* [The problem] Only the text of the records, copied exactly, is wanted; no pictures.
Exercise data START
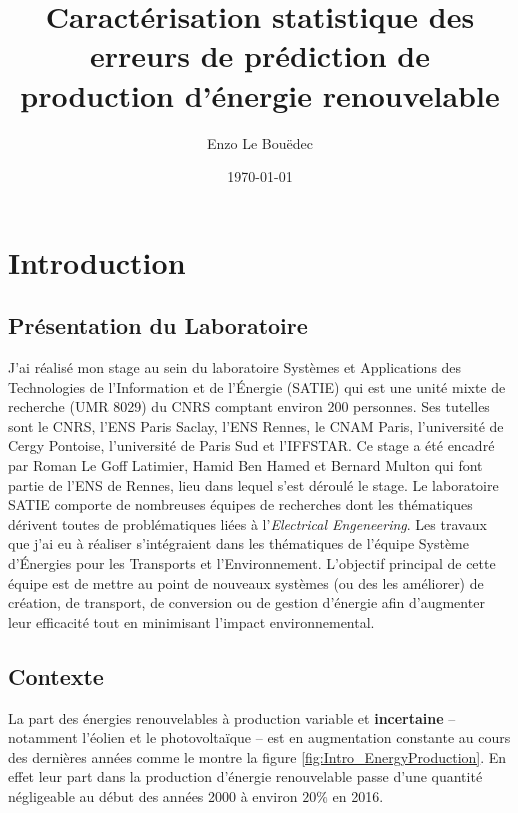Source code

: \documentclass[12pt]{report}
\title{Caractérisation statistique des erreurs de prédiction de production d'énergie renouvelable}
\author{Enzo Le Bouëdec}
\date{\today}
\begin{document}
\maketitle
\tableofcontents

\printnomenclature

\chapter{Introduction}
\section{Présentation du Laboratoire}
J'ai réalisé mon stage au sein du laboratoire Systèmes et Applications des Technologies de l'Information et de l'Énergie (SATIE) qui est une unité mixte de recherche (UMR 8029) du CNRS comptant environ 200 personnes. Ses tutelles sont le CNRS, l'ENS Paris Saclay, l'ENS Rennes, le CNAM Paris, l'université de Cergy Pontoise, l'université de Paris Sud et l'IFFSTAR. Ce stage a été encadré par Roman Le Goff Latimier, Hamid Ben Hamed et Bernard Multon qui font partie de l'ENS de Rennes, lieu dans lequel s'est déroulé le stage. Le laboratoire SATIE comporte de nombreuses équipes de recherches dont les thématiques dérivent toutes de problématiques liées à l'\textit{Electrical Engeneering}. Les travaux que j'ai eu à réaliser s'intégraient dans les thématiques de l'équipe Système d'Énergies pour les Transports et l'Environnement. L'objectif principal de cette équipe est de mettre au point de nouveaux systèmes (ou des les améliorer) de création, de transport, de conversion ou de gestion d'énergie afin d'augmenter leur efficacité tout en minimisant l'impact environnemental.

\section{Contexte}

La part des énergies renouvelables à production variable et \textbf{incertaine} -- notamment l'éolien et le photovoltaïque -- est en augmentation constante au cours des dernières années comme le montre la figure \ref{fig:Intro_EnergyProduction}. En effet leur part dans la production d'énergie renouvelable passe d'une quantité négligeable au début des années 2000 à environ $20 \%$ en 2016.
\end{document}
Exercise data END
* [Solution for this problem]
Source code

: \documentclass[12pt]{report}
\title{Caractérisation statistique des erreurs de prédiction de production d'énergie renouvelable}
\author{Enzo Le Bouëdec}
\date{\today}
\begin{document}
\maketitle
\tableofcontents

\printnomenclature

\chapter{Introduction}
\section{Présentation du Laboratoire}
J'ai réalisé mon stage au sein du laboratoire Systèmes et Applications des Technologies de l'Information et de l'Énergie (SATIE) qui est une unité mixte de recherche (UMR 8029) du CNRS comptant environ 200 personnes. Ses tutelles sont le CNRS, l'ENS Paris Saclay, l'ENS Rennes, le CNAM Paris, l'université de Cergy Pontoise, l'université de Paris Sud et l'IFFSTAR. Ce stage a été encadré par Roman Le Goff Latimier, Hamid Ben Hamed et Bernard Multon qui font partie de l'ENS de Rennes, lieu dans lequel s'est déroulé le stage. Le laboratoire SATIE comporte de nombreuses équipes de recherches dont les thématiques dérivent toutes de problématiques liées à l'\textit{Electrical Engeneering}. Les travaux que j'ai eu à réaliser s'intégraient dans les thématiques de l'équipe Système d'Énergies pour les Transports et l'Environnement. L'objectif principal de cette équipe est de mettre au point de nouveaux systèmes (ou des les améliorer) de création, de transport, de conversion ou de gestion d'énergie afin d'augmenter leur efficacité tout en minimisant l'impact environnemental.

\section{Contexte}

La part des énergies renouvelables à production variable et \textbf{incertaine} -- notamment l'éolien et le photovoltaïque -- est en augmentation constante au cours des dernières années comme le montre la figure \ref{fig:Intro_EnergyProduction}. En effet leur part dans la production d'énergie renouvelable passe d'une quantité négligeable au début des années 2000 à environ $20 \%$ en 2016.
\end{document}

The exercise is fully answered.